PreparedStatement pstmt = connection.prepareStatement(query);
pstmt.setString(1, lastName);
try { ResultSet results = pstmt.execute(); }
Here I’ll show you an example of how to work with parameterized queries from Ruby and Python. I’ll use the Ruby and Python drivers for DB2.
Ruby first:
require 'ibm_db'
conn = IBM_DB.connect("mydb", "db2inst1", "mypassword")
query = "SELECT * FROM users WHERE karma BETWEEN ? AND ?"
pstmt = IBM_DB.prepare(conn, query)
values = [500, 999]
IBM_DB.execute(pstmt, values)
while row = IBM_DB.fetch_array(pstmt)
puts "#{row[0]}:#{row[1]}"
end
We load the driver (use mswin32/ibm_db on Windows, and ibm_db.bundle on Mac), create a prepared statement, and then bind the two parameter values to it through the execute method. We then fetch the resultset one row at a time and print the value of the first two fields for each record. For fine-tuned control we could have used the IBM_DB::bind_param method.
The Python version is very similar:
import ibm_db
conn = ibm_db.connect("mydb", "db2inst1", "mypassword")
query = "SELECT * FROM users WHERE karma BETWEEN ? AND ?"
pstmt = ibm_db.prepare(conn, query)
values = (500, 999)
ibm_db.execute(pstmt, values)
tuple = ibm_db.fetch_tuple(pstmt)
while tuple:
print tuple[0] + ":" + tuple[1]
tuple = ibm_db.fetch_tuple(pstmt)
As you can see, working with parameterized queries is not any harder than dynamically generating SQL queries. Yet the benefits of doing so are huge.
Unfortunately, despite being a very sound choice to base an Object-Relational Mapper (ORM) on, ActiveRecord does not use parameterized queries. Even when it looks like you are passing parameters to a given method, these are actually used to dynamically form an SQL query. Of course you are still free to use parameterized queries in your Rails applications by employing the driver directly. But I really think this is something ActiveRecord should be built upon.
Luckily for Django developers, Django’s ORM uses parameterized queries, thus improving both performance and security with a single design choice. In the Python world you couldn’t get away with ignoring parameterized queries.
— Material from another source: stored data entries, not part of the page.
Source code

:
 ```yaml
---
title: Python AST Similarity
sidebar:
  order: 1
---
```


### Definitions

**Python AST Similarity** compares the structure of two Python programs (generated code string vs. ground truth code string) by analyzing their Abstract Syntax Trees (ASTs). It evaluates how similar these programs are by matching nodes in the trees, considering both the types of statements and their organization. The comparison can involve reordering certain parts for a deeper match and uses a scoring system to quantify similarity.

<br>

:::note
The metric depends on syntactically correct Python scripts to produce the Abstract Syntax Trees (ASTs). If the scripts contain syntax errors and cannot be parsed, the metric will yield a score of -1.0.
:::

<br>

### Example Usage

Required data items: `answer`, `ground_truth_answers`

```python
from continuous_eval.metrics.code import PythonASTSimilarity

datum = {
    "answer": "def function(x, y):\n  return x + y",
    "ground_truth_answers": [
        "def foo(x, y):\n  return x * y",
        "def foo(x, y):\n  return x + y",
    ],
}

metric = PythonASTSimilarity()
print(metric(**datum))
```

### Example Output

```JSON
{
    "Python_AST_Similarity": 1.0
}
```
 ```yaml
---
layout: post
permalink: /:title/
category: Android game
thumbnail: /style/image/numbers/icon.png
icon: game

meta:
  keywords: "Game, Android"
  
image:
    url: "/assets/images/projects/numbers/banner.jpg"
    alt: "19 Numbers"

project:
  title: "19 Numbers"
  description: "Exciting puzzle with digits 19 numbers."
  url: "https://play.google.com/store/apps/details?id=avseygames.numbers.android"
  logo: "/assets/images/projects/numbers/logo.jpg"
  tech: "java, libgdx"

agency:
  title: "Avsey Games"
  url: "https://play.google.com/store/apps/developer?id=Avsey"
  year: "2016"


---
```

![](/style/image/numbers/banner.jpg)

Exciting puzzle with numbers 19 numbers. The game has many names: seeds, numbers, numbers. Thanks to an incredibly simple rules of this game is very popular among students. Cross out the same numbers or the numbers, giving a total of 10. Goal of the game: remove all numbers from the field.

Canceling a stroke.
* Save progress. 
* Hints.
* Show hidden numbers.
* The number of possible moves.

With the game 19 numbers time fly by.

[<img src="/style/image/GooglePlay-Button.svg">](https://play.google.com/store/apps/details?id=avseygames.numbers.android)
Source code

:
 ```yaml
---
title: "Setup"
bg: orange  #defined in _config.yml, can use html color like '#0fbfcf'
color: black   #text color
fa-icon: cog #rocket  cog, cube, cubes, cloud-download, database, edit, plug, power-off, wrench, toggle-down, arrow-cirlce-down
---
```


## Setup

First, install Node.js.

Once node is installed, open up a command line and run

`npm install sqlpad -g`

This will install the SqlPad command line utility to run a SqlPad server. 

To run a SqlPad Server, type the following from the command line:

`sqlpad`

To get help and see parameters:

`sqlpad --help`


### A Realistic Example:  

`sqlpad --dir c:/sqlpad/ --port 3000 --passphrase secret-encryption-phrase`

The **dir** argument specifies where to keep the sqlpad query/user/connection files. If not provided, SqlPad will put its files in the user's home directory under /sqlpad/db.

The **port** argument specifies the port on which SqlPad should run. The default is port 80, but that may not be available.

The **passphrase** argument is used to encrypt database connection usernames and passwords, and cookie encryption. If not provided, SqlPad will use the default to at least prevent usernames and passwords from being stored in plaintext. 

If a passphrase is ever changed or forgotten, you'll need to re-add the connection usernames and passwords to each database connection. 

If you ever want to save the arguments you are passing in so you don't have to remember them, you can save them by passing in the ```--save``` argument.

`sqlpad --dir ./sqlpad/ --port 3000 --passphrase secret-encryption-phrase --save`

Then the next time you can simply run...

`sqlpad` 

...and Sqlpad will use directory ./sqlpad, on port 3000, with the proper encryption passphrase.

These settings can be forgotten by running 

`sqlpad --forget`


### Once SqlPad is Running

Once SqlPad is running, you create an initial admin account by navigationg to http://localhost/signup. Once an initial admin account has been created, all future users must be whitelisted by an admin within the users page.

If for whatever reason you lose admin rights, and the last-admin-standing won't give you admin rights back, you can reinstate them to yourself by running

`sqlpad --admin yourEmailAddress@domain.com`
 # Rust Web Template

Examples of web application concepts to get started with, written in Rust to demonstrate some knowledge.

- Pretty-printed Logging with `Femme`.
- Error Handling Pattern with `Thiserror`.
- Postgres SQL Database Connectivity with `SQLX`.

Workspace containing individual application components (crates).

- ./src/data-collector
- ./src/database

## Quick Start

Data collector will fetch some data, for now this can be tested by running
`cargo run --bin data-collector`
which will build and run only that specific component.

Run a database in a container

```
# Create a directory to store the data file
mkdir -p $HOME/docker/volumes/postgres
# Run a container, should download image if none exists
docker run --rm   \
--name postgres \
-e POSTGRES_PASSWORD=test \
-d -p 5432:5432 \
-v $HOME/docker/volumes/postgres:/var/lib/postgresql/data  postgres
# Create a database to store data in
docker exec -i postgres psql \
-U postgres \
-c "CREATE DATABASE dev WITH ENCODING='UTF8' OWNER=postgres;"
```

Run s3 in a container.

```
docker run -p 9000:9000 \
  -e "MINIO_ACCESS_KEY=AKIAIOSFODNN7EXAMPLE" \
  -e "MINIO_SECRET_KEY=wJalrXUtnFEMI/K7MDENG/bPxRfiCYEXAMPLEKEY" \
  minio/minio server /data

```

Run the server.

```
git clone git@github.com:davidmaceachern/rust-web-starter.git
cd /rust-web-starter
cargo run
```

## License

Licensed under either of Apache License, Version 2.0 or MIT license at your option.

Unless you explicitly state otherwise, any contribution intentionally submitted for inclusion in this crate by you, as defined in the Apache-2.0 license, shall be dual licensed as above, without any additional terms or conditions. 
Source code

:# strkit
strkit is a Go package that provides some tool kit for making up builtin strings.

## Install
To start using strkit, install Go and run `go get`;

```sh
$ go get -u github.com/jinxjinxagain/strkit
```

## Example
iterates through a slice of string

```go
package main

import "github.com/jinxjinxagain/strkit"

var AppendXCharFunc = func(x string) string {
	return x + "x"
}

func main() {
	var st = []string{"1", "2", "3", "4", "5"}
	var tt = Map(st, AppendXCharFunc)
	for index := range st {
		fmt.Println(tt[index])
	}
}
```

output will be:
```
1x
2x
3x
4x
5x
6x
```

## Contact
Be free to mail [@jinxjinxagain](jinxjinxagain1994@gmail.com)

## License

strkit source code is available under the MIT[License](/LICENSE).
For those of you using Rails, all is not lost. DB2 Express-C 9.7 has a killer feature known as the Statement Concentrator, which caches similar queries allowing them to use a shared access plan. It’s not as efficient as using prepared statements in your code, but it’s the best you can do when, as in the case of ActiveRecord, you can’t use parameterized queries directly. Leon’s article explains in greater detail how this feature actually works.
Sep
8
Enabling support for DB2 and Python/Django/SQLAlchemy on Mac OS X Snow Leopard
Filed Under DB2, Django, Python | Leave a Comment
This is the Python version of a post I made about Ruby a few days ago.
Now that Mac OS X 10.6 is out, it’s time to leave the world of 32 bit computing behind. The pre-installed Python interpreter will run in 64 bit mode by default, so you may need to pay attention when installing some C-based eggs.
Assuming you have DB2 Express-C installed already, the ibm_db Python egg for DB2 can easily be installed by following these simple steps:
$ sudo -s
$ export IBM_DB_LIB=/Users/<username>/sqllib/lib64
$ export IBM_DB_DIR=/Users/<username>/sqllib
$ export ARCHFLAGS="-arch x86_64"
$ easy_install ibm_db
This will install the ibm_db C driver, and the ibm_db_dbi Python module that complies to the DB-API 2.0 specification.
You can verify that the installation was successful my running the following:
$ python
>>> import ibm_db
>>>
Now, for the Django adapter, install Django first (if you haven’t done so already):
$ sudo easy_install django
The Django adapter can then be installed as follows:
$ sudo easy_install ibm_db_django
Finally, if have installed SQLAlchemy and wish to install the DB2 adapter for it, run:
$ sudo easy_install ibm_db_sa
Please let me know if you encounter any issues, I’d be glad to help you.